- Born: 29 November 1962 (age 63) Melbourne, Victoria, Australia
- Occupations: Writer; actor; broadcaster;
- Years active: 1985−present

= Michael Veitch =

Australian comedian

Michael Veitch (born 29 November 1962) is an Australian author, actor and broadcaster, best known for his roles on the sketch comedy television shows The D-Generation, Fast Forward and Full Frontal, as well as for his books on World War II aviation, marine science and travel.

== Life and career ==
===Television===
Veitch attended Melbourne Grammar School and the University of Melbourne (where he completed an arts degree) where he participated in Melbourne University Revues. After one performance, producers from the ABC in 1985 commissioned The D-Generation, a half-hour weekly sketch comedy series. It was followed by a second season in 1987. Veitch performed a variety of characters over both seasons of the show, and went on to write and perform in the sketch comedy shows Fast Forward and Full Frontal on the Seven Network between 1989 and 1995.

As one of the lead performers, Veitch became known for impersonations and characterisations of current film and TV personalities such as Sonny (Skippy parody), Clive Robertson and Clive James as well as creating original characters, such as Wayne the airline steward which he created and performed alongside Steve Vizard.

In 2005, Veitch made a short-lived return to sketch comedy in Let Loose Live. Prior to the show's debut, Veitch had said in an interview with the Melbourne Age that
"I think that there is a hunger for comedy. We need something to hold the mirror up and look at the familiar in a different way. So much of the world is presented to us as a kind of impervious block of information, and what satire does is say well, actually, no, you don't have to look at everything the way that society wants you to look at it."

From 2006 to 2009, Veitch presented ABC Television's flagship arts magazine program, Sunday Arts; this was one of the roles which he had performed in parody a decade before on Fast Forward.

In 2012, Veitch starred in the award-winning short film Best Kept Secret, a mockumentary spoof on tourist promotion, filmed in Tasmania and directed by David Pyefinch.

Veitch joined the ensemble cast of the sketch comedy series Open Slather which began airing on Foxtel's The Comedy Channel in May 2015.

===Books===
Veitch has written eleven books on the topics of history, military history, travel and Australia's role in the Pacific War.
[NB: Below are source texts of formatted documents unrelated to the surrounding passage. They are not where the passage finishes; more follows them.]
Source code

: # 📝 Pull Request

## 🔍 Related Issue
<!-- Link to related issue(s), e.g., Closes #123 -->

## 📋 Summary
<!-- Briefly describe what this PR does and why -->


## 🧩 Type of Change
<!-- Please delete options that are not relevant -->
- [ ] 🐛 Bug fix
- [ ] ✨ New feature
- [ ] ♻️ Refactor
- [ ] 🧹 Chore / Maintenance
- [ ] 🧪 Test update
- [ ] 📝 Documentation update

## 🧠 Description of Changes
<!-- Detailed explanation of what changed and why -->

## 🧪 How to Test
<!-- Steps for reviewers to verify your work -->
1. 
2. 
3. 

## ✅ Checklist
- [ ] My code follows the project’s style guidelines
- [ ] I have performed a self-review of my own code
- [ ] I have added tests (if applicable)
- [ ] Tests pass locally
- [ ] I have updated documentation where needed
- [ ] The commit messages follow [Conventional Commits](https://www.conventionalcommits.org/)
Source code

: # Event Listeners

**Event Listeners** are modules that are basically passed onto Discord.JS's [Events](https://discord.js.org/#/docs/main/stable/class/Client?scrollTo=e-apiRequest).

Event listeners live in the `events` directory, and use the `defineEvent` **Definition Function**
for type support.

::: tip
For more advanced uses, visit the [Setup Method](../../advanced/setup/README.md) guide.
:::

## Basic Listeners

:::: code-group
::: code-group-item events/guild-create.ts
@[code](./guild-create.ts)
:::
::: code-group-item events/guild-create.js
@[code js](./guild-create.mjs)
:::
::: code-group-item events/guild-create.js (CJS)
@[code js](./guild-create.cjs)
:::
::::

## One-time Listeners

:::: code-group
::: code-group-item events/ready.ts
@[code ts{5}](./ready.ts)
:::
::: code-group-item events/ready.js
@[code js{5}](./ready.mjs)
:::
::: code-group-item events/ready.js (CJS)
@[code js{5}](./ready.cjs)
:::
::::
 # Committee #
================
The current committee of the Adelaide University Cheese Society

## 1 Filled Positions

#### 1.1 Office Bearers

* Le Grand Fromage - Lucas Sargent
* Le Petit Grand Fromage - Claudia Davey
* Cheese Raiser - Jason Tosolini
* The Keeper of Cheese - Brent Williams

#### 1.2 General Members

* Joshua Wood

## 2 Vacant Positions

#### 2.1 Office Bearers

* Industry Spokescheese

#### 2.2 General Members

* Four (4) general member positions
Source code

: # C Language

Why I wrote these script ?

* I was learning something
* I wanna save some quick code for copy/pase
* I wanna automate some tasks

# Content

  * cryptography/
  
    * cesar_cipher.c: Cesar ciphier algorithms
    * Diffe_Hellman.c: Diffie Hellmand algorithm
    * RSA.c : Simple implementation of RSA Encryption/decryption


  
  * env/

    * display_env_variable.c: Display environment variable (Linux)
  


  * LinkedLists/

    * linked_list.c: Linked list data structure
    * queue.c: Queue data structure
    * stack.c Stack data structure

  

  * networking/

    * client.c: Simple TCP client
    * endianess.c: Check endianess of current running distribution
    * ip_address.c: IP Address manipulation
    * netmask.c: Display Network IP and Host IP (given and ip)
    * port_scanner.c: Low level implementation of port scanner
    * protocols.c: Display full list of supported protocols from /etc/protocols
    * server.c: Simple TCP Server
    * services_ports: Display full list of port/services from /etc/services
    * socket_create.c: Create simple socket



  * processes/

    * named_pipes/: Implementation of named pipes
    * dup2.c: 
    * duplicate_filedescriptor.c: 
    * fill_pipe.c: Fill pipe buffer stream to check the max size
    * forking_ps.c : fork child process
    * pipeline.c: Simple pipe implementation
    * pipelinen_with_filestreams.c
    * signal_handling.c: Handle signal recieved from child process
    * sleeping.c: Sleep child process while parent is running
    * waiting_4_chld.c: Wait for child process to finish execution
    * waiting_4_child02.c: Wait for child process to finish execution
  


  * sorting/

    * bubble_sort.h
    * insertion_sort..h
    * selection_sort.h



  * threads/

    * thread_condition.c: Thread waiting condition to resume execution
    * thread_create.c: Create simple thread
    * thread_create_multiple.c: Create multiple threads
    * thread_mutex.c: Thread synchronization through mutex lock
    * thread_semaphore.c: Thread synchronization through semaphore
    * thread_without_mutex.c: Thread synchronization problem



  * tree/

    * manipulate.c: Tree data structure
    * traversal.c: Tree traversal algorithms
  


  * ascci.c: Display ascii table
He has also pursued a lifelong interest in the aviation of the Second World War, the subject of his first three books. Flak – True stories from the men who flew in World War II published in 2006 by Pan Macmillan and later, Fly: True stories of courage and adventure from the airmen of World War II published by Penguin Australia in August 2008.

A third book, The Forgotten Islands, exploring the lesser-known islands of Bass Strait, was published by Penguin Australia in August 2011. In 2015, Veitch wrote Southern Surveyor, a book about the CSIRO's Marine National Facility's research vessel.

Also in 2015, Veitch produced a third volume of Second World War airman stories, Heroes of the Skies, published by Penguin Books. In July 2016, he released 44 Days – 75 Squadron and the Fight for Australia through Hachette Australia. This work explores the six-week period in early 1942 when a single squadron of RAAF airmen defended Port Moresby against the ascendant Japanese. His seventh book, detailing the ordeal of an Australian airmen fighting with the French Resistance in 1944, was released by Hachette in late 2017.

===Radio===
In 2010, Veitch moved to Hobart, Tasmania, to host afternoons on 936 ABC Hobart local ABC radio. At the beginning of 2012, he began hosting the evening program across Tasmania. Later that year, he left ABC local radio to commence working with a theatre production, with his final broadcast occurring on 20 September 2012.

===Theatre===
In 2003, Veitch played one of the lead roles in the Australian production of the musical The Full Monty, based on the 1997 film. In 2004, he starred in the musical comedy It's a Dad Thing which toured nationally.

In 2009, Veitch played the lead role of Molly Meldrum in the Melbourne musical comedy Countdown, a tribute to the iconic Countdown TV show of the 1970s and '80s. Veitch was praised for his performance, one reviewer remarking (of the show's return in 2011), "renowned Australian actor Michael Veitch brings the role of Molly Meldrum to life – his portrayal is nothing short of outstanding. One would be forgiven for thinking that Meldrum himself was back on stage. Veitch's imitation skills are flawless and his comic timing is second to none."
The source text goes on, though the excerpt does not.